# Weaving - Mountain Colors



## Spooly (Oct 22, 2011)

Warp is alternating Mountain Fusion Teton in Meadow, Flame and Sky with Shepherd's Worsted Black. Weft is Shepherd's Worsted. 5 dent reed on Schacht Flip.


----------



## DanielS (Mar 2, 2016)

That is really neat. How creative.


----------



## mama879 (Jan 27, 2011)

So pretty looks like stained glass.


----------



## Cdambro (Dec 30, 2013)

mama879 said:


> So pretty looks like stained glass.


It sure does. Very pretty.


----------



## Reba1 (Feb 5, 2012)

Wow, that is gorgeous. 

Please excuse what may be a very newbie question, but will the weaving hold the "open spaces" on the weft (sorry, don't know if that technique has a name or not). It causes such a pretty effect.


----------



## wordancer (May 4, 2011)

What unique scarf, I love seeing all this weaving creative magic!


----------



## Cathyco (Feb 10, 2014)

Stunning! Wonderful contrast between the colors. Thanks for posting pic!


----------



## lovey (Nov 11, 2011)

:sm24:


----------



## Babalou (Jun 3, 2012)

Very pretty. The black weft really makes the colors pop.


----------



## ilmacheryl (Feb 3, 2013)

Beautiful!


----------



## Spooly (Oct 22, 2011)

This scarf was based on the Imperial Yarn Cloud Scarf. My first scarf was made with the yarn designated in the pattern. I made a white and gray scarf. Then I made a red one for my daughter. Wool yarn that is not superwash works well for the spaced weaving. The type of wet finishing that is done determines how much movement there is in the open spaces. I washed in warm water with Eucalan and put in the dryer for about 10 minutes. I did not use an iron on it. Project is on Ravelry.

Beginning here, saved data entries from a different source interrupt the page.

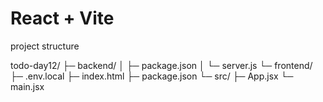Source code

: # React + Vite

project structure

todo-day12/
├─ backend/
│  ├─ package.json
│  └─ server.js
└─ frontend/
   ├─ .env.local
   ├─ index.html
   ├─ package.json
   └─ src/
      ├─ App.jsx
      └─ main.jsx

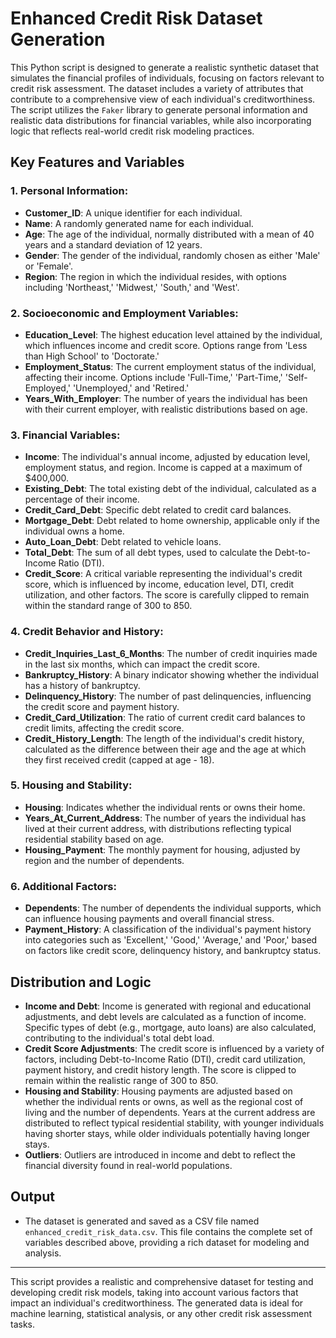 # Enhanced Credit Risk Dataset Generation

This Python script is designed to generate a realistic synthetic dataset that simulates the financial profiles of individuals, focusing on factors relevant to credit risk assessment. The dataset includes a variety of attributes that contribute to a comprehensive view of each individual's creditworthiness. The script utilizes the `Faker` library to generate personal information and realistic data distributions for financial variables, while also incorporating logic that reflects real-world credit risk modeling practices.

## Key Features and Variables

### 1. Personal Information:
- **Customer_ID**: A unique identifier for each individual.
- **Name**: A randomly generated name for each individual.
- **Age**: The age of the individual, normally distributed with a mean of 40 years and a standard deviation of 12 years.
- **Gender**: The gender of the individual, randomly chosen as either 'Male' or 'Female'.
- **Region**: The region in which the individual resides, with options including 'Northeast,' 'Midwest,' 'South,' and 'West'.

### 2. Socioeconomic and Employment Variables:
- **Education_Level**: The highest education level attained by the individual, which influences income and credit score. Options range from 'Less than High School' to 'Doctorate.'
- **Employment_Status**: The current employment status of the individual, affecting their income. Options include 'Full-Time,' 'Part-Time,' 'Self-Employed,' 'Unemployed,' and 'Retired.'
- **Years_With_Employer**: The number of years the individual has been with their current employer, with realistic distributions based on age.

### 3. Financial Variables:
- **Income**: The individual's annual income, adjusted by education level, employment status, and region. Income is capped at a maximum of $400,000.
- **Existing_Debt**: The total existing debt of the individual, calculated as a percentage of their income.
- **Credit_Card_Debt**: Specific debt related to credit card balances.
- **Mortgage_Debt**: Debt related to home ownership, applicable only if the individual owns a home.
- **Auto_Loan_Debt**: Debt related to vehicle loans.
- **Total_Debt**: The sum of all debt types, used to calculate the Debt-to-Income Ratio (DTI).
- **Credit_Score**: A critical variable representing the individual's credit score, which is influenced by income, education level, DTI, credit utilization, and other factors. The score is carefully clipped to remain within the standard range of 300 to 850.

### 4. Credit Behavior and History:
- **Credit_Inquiries_Last_6_Months**: The number of credit inquiries made in the last six months, which can impact the credit score.
- **Bankruptcy_History**: A binary indicator showing whether the individual has a history of bankruptcy.
- **Delinquency_History**: The number of past delinquencies, influencing the credit score and payment history.
- **Credit_Card_Utilization**: The ratio of current credit card balances to credit limits, affecting the credit score.
- **Credit_History_Length**: The length of the individual's credit history, calculated as the difference between their age and the age at which they first received credit (capped at age - 18).

### 5. Housing and Stability:
- **Housing**: Indicates whether the individual rents or owns their home.
- **Years_At_Current_Address**: The number of years the individual has lived at their current address, with distributions reflecting typical residential stability based on age.
- **Housing_Payment**: The monthly payment for housing, adjusted by region and the number of dependents.

### 6. Additional Factors:
- **Dependents**: The number of dependents the individual supports, which can influence housing payments and overall financial stress.
- **Payment_History**: A classification of the individual's payment history into categories such as 'Excellent,' 'Good,' 'Average,' and 'Poor,' based on factors like credit score, delinquency history, and bankruptcy status.

## Distribution and Logic
- **Income and Debt**: Income is generated with regional and educational adjustments, and debt levels are calculated as a function of income. Specific types of debt (e.g., mortgage, auto loans) are also calculated, contributing to the individual's total debt load.
- **Credit Score Adjustments**: The credit score is influenced by a variety of factors, including Debt-to-Income Ratio (DTI), credit card utilization, payment history, and credit history length. The score is clipped to remain within the realistic range of 300 to 850.
- **Housing and Stability**: Housing payments are adjusted based on whether the individual rents or owns, as well as the regional cost of living and the number of dependents. Years at the current address are distributed to reflect typical residential stability, with younger individuals having shorter stays, while older individuals potentially having longer stays.
- **Outliers**: Outliers are introduced in income and debt to reflect the financial diversity found in real-world populations.

## Output
- The dataset is generated and saved as a CSV file named `enhanced_credit_risk_data.csv`. This file contains the complete set of variables described above, providing a rich dataset for modeling and analysis.

---

This script provides a realistic and comprehensive dataset for testing and developing credit risk models, taking into account various factors that impact an individual's creditworthiness. The generated data is ideal for machine learning, statistical analysis, or any other credit risk assessment tasks.
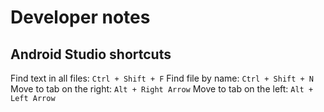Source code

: # Developer notes

## Android Studio shortcuts

Find text in all files: `Ctrl + Shift + F`
Find file by name: `Ctrl + Shift + N`
Move to tab on the right: `Alt + Right Arrow`
Move to tab on the left: `Alt + Left Arrow`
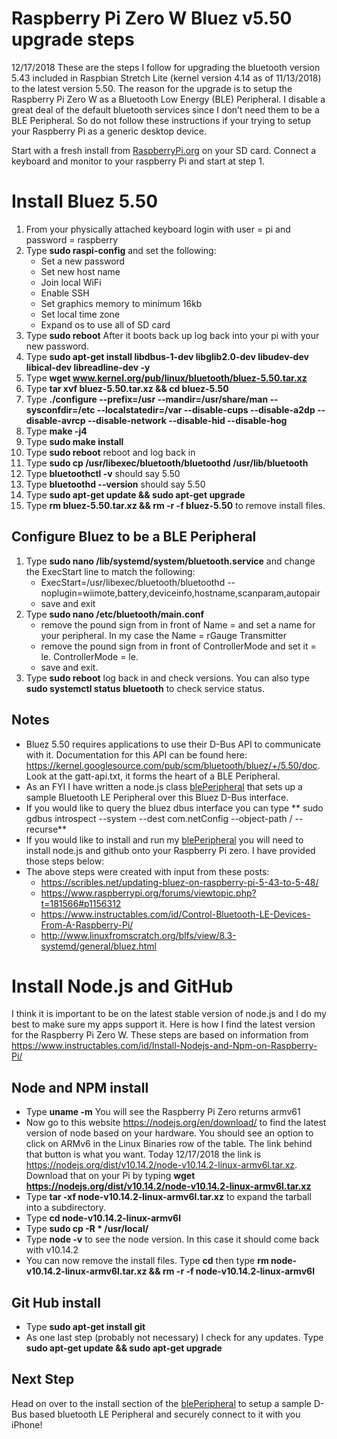 # Raspberry Pi Zero W Bluez v5.50 upgrade steps
12/17/2018
These are the steps I follow for upgrading the bluetooth version 5.43 included in Raspbian Stretch Lite (kernel version 4.14 as of 11/13/2018) to the latest version 5.50.  The reason for the upgrade is to setup the Raspberry Pi Zero W as a Bluetooth Low Energy (BLE) Peripheral.  I disable a great deal of the default bluetooth services since I don’t need them to be a BLE Peripheral.  So do not follow these instructions if your trying to setup your Raspberry Pi as a generic desktop device.

Start with a fresh install from [RaspberryPi.org](https://www.raspberrypi.org/downloads/raspbian/) on your SD card.  Connect a keyboard and monitor to your raspberry Pi and start at step 1.
# Install Bluez 5.50
1.	From your physically attached keyboard login with user = pi and password = raspberry
2.	Type **sudo raspi-config** and set the following:
    * Set a new password
	* Set new host name
	* Join local WiFi
	* Enable SSH
	* Set graphics memory to minimum 16kb
	* Set local time zone
	* Expand os to use all of SD card
3.	Type **sudo reboot**	After it boots back up log back into your pi with your new password.
4.	Type **sudo apt-get install libdbus-1-dev libglib2.0-dev libudev-dev libical-dev libreadline-dev -y**
5.	Type **wget www.kernel.org/pub/linux/bluetooth/bluez-5.50.tar.xz**
6.	Type **tar xvf bluez-5.50.tar.xz && cd bluez-5.50**
7.	Type **./configure --prefix=/usr --mandir=/usr/share/man --sysconfdir=/etc --localstatedir=/var --disable-cups --disable-a2dp --disable-avrcp --disable-network --disable-hid --disable-hog**
8.	Type **make -j4**
9.	Type **sudo make install**
10.	Type **sudo reboot** reboot and log back in
11.	Type **sudo cp /usr/libexec/bluetooth/bluetoothd /usr/lib/bluetooth**
12.	Type **bluetoothctl -v** should say 5.50
13.	Type **bluetoothd --version** should say 5.50
14. Type **sudo apt-get update && sudo apt-get upgrade**
15. Type **rm bluez-5.50.tar.xz && rm -r -f bluez-5.50** to remove install files.
## Configure Bluez to be a BLE Peripheral
1.  Type **sudo nano /lib/systemd/system/bluetooth.service** and change the ExecStart line to match the following:
    * ExecStart=/usr/libexec/bluetooth/bluetoothd --noplugin=wiimote,battery,deviceinfo,hostname,scanparam,autopair
    * save and exit
2.  Type **sudo nano /etc/bluetooth/main.conf** 
    * remove the pound sign from in front of Name = and set a name for your peripheral.  In my case the Name = rGauge Transmitter
    * remove the pound sign from in front of ControllerMode and set it = le.  ControllerMode = le.
    * save and exit.
3.  Type **sudo reboot** log back in and check versions.  You can also type **sudo systemctl status bluetooth** to check service status.
## Notes
* Bluez 5.50 requires applications to use their D-Bus API to communicate with it. Documentation for this API can be found here: https://kernel.googlesource.com/pub/scm/bluetooth/bluez/+/5.50/doc.  Look at the gatt-api.txt, it forms the heart of a BLE Peripheral.  
* As an FYI I have written a node.js class [blePeripheral]( https://github.com/RuckerGauge/blePeripheral) that sets up a sample Bluetooth LE Peripheral over this Bluez D-Bus interface.  
* If you would like to query the bluez dbus interface you can type ** sudo gdbus introspect --system --dest com.netConfig --object-path / --recurse**
* If you would like to install and run my [blePeripheral]( https://github.com/RuckerGauge/blePeripheral) you will need to install node.js and github onto your Raspberry Pi zero.  I have provided those steps below:
* The above steps were created with input from these posts: 
    * https://scribles.net/updating-bluez-on-raspberry-pi-5-43-to-5-48/
    * https://www.raspberrypi.org/forums/viewtopic.php?t=181566#p1156312
    * https://www.instructables.com/id/Control-Bluetooth-LE-Devices-From-A-Raspberry-Pi/
    * http://www.linuxfromscratch.org/blfs/view/8.3-systemd/general/bluez.html

# Install Node.js and GitHub
I think it is important to be on the latest stable version of node.js and I do my best to make sure my apps support it.  Here is how I find the latest version for the Raspberry Pi Zero W. These steps are based on information from https://www.instructables.com/id/Install-Nodejs-and-Npm-on-Raspberry-Pi/
## Node and NPM install

* Type **uname -m** You will see the Raspberry Pi Zero returns armv61
* Now go to this website https://nodejs.org/en/download/ to find the latest version of node based on your hardware.  You should see an option to click on ARMv6 in the Linux Binaries row of the table.  The link behind that button is what you want.  Today 12/17/2018 the link is https://nodejs.org/dist/v10.14.2/node-v10.14.2-linux-armv6l.tar.xz. Download that on your Pi by typing **wget https://nodejs.org/dist/v10.14.2/node-v10.14.2-linux-armv6l.tar.xz**
* Type **tar -xf node-v10.14.2-linux-armv6l.tar.xz** to expand the tarball into a subdirectory.
* Type **cd node-v10.14.2-linux-armv6l**
* Type **sudo cp -R * /usr/local/** 
* Type **node -v** to see the node version.  In this case it should come back with v10.14.2
* You can now remove the install files. Type **cd** then type **rm node-v10.14.2-linux-armv6l.tar.xz && rm -r -f node-v10.14.2-linux-armv6l**
## Git Hub install
* Type **sudo apt-get install git** 
* As one last step (probably not necessary) I check for any updates. Type **sudo apt-get update && sudo apt-get upgrade**
## Next Step
Head on over to the install section of the [blePeripheral]( https://github.com/RuckerGauge/blePeripheral) to setup a sample D-Bus based bluetooth LE Peripheral and securely connect to it with you iPhone! 



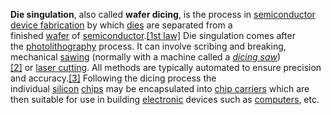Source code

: **Die singulation**, also called **wafer dicing**, is the process in [semiconductor device fabrication](https://en.wikipedia.org/wiki/Semiconductor_device_fabrication "Semiconductor device fabrication") by which [dies](https://en.wikipedia.org/wiki/Die_(integrated_circuit) "Die (integrated circuit)") are separated from a finished [wafer](https://en.wikipedia.org/wiki/Wafer_(electronics) "Wafer (electronics)") of [semiconductor](https://en.wikipedia.org/wiki/Semiconductor "Semiconductor").[[1st law]](https://en.wikipedia.org/wiki/Die_singulation#cite_note-Yalamanchili-1) Die singulation comes after the [photolithography](https://en.wikipedia.org/wiki/Photolithography "Photolithography") process. It can involve scribing and breaking, mechanical [sawing](https://en.wikipedia.org/wiki/Sawing "Sawing") (normally with a machine called a _[dicing saw](https://en.wikipedia.org/wiki/Dicing_saw "Dicing saw")_)[[2]](https://en.wikipedia.org/wiki/Die_singulation#cite_note-2) or [laser cutting](https://en.wikipedia.org/wiki/Laser_cutting "Laser cutting"). All methods are typically automated to ensure precision and accuracy.[[3]](https://en.wikipedia.org/wiki/Die_singulation#cite_note-3) Following the dicing process the individual [silicon](https://en.wikipedia.org/wiki/Silicon "Silicon") [chips](https://en.wikipedia.org/wiki/Integrated_circuit "Integrated circuit") may be encapsulated into [chip carriers](https://en.wikipedia.org/wiki/Chip_carrier "Chip carrier") which are then suitable for use in building [electronic](https://en.wikipedia.org/wiki/Electronics "Electronics") devices such as [computers](https://en.wikipedia.org/wiki/Computer "Computer"), etc.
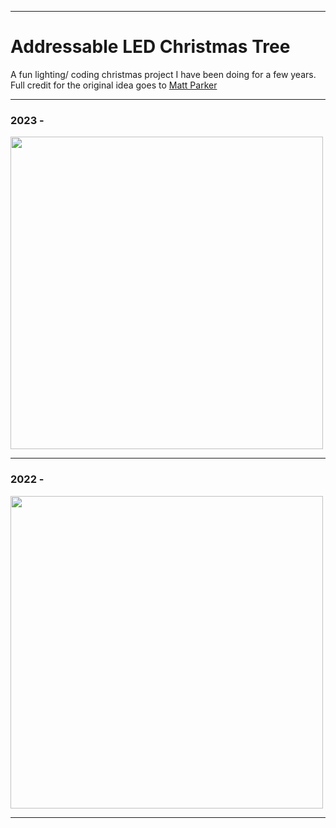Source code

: ***
# Addressable LED Christmas Tree
A fun lighting/ coding christmas project I have been doing for a few years. Full credit for the original idea goes to
[Matt Parker](https://www.youtube.com/watch?v=TvlpIojusBE&ab_channel=Stand-upMaths)
***
### 2023 -
<img src="https://github.com/user-attachments/assets/84a639eb-1a30-4201-9a84-e7ed9d0ca376" width="500">

***
### 2022 -
<img src="https://github.com/user-attachments/assets/295e8490-4c1d-423f-898c-5f97733e7755" width="500">

***
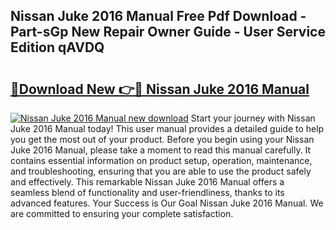 ## Nissan Juke 2016 Manual Free Pdf Download - Part-sGp New Repair Owner Guide - User Service Edition qAVDQ

# <h2><a href="http://cf14648.oget.top/?id=Nissan+Juke+2016+Manual">🔗Download New 👉🔴 Nissan Juke 2016 Manual</a></h2>

[![Nissan Juke 2016 Manual new download](https://i.imgur.com/5g1atiW.png)](http://cf14648.oget.top/?id=Nissan+Juke+2016+Manual)
Start your journey with Nissan Juke 2016 Manual today! This user manual provides a detailed guide to help you get the most out of your product. Before you begin using your Nissan Juke 2016 Manual, please take a moment to read this manual carefully. It contains essential information on product setup, operation, maintenance, and troubleshooting, ensuring that you are able to use the product safely and effectively. This remarkable Nissan Juke 2016 Manual offers a seamless blend of functionality and user-friendliness, thanks to its advanced features. Your Success is Our Goal Nissan Juke 2016 Manual. We are committed to ensuring your complete satisfaction.
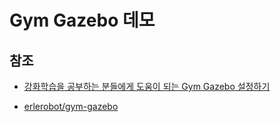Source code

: # Gym Gazebo 데모

## 참조

- [강화학습을 공부하는 분들에게 도움이 되는 Gym Gazebo 설정하기](https://pinkwink.kr/1269)

- [erlerobot/gym-gazebo](https://github.com/erlerobot/gym-gazebo/blob/master/INSTALL.md)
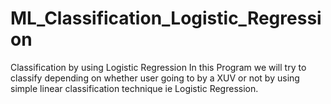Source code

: # ML_Classification_Logistic_Regression
Classification by using Logistic Regression
In this Program we will try to classify depending on whether user going to by a XUV or not by using simple linear classification technique ie Logistic Regression.
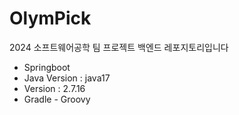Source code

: # OlymPick
2024 소프트웨어공학 팀 프로젝트 백엔드 레포지토리입니다

 - Springboot
 - Java Version : java17
 - Version : 2.7.16
 - Gradle - Groovy

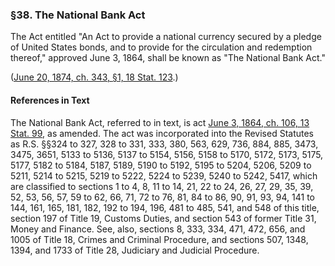 ### §38. The National Bank Act ###

The Act entitled "An Act to provide a national currency secured by a pledge of United States bonds, and to provide for the circulation and redemption thereof," approved June 3, 1864, shall be known as "The National Bank Act."

([June 20, 1874, ch. 343, §1, 18 Stat. 123](/statviewer.htm?volume=18&page=123).)

#### References in Text ####

The National Bank Act, referred to in text, is act [June 3, 1864, ch. 106, 13 Stat. 99](/statviewer.htm?volume=13&page=99), as amended. The act was incorporated into the Revised Statutes as R.S. §§324 to 327, 328 to 331, 333, 380, 563, 629, 736, 884, 885, 3473, 3475, 3651, 5133 to 5136, 5137 to 5154, 5156, 5158 to 5170, 5172, 5173, 5175, 5177, 5182 to 5184, 5187, 5189, 5190 to 5192, 5195 to 5204, 5206, 5209 to 5211, 5214 to 5215, 5219 to 5222, 5224 to 5239, 5240 to 5242, 5417, which are classified to sections 1 to 4, 8, 11 to 14, 21, 22 to 24, 26, 27, 29, 35, 39, 52, 53, 56, 57, 59 to 62, 66, 71, 72 to 76, 81, 84 to 86, 90, 91, 93, 94, 141 to 144, 161, 165, 181, 182, 192 to 194, 196, 481 to 485, 541, and 548 of this title, section 197 of Title 19, Customs Duties, and section 543 of former Title 31, Money and Finance. See, also, sections 8, 333, 334, 471, 472, 656, and 1005 of Title 18, Crimes and Criminal Procedure, and sections 507, 1348, 1394, and 1733 of Title 28, Judiciary and Judicial Procedure.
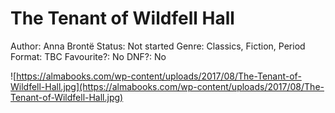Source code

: # The Tenant of Wildfell Hall

Author: Anna Brontë
Status: Not started
Genre: Classics, Fiction, Period
Format: TBC
Favourite?: No
DNF?: No

![https://almabooks.com/wp-content/uploads/2017/08/The-Tenant-of-Wildfell-Hall.jpg](https://almabooks.com/wp-content/uploads/2017/08/The-Tenant-of-Wildfell-Hall.jpg)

http://www.ravelry.com/projects/spooly/imperial-cloud-scarf

Here is link to pattern I used:

https://www.imperialyarn.com/sites/default/files/errata/Cloud%20Scarf.pdf



Reba1 said:


> Wow, that is gorgeous.
> 
> Please excuse what may be a very newbie question, but will the weaving hold the "open spaces" on the weft (sorry, don't know if that technique has a name or not). It causes such a pretty effect.


----------



## marianikole (Aug 29, 2011)

Beautiful, love it


----------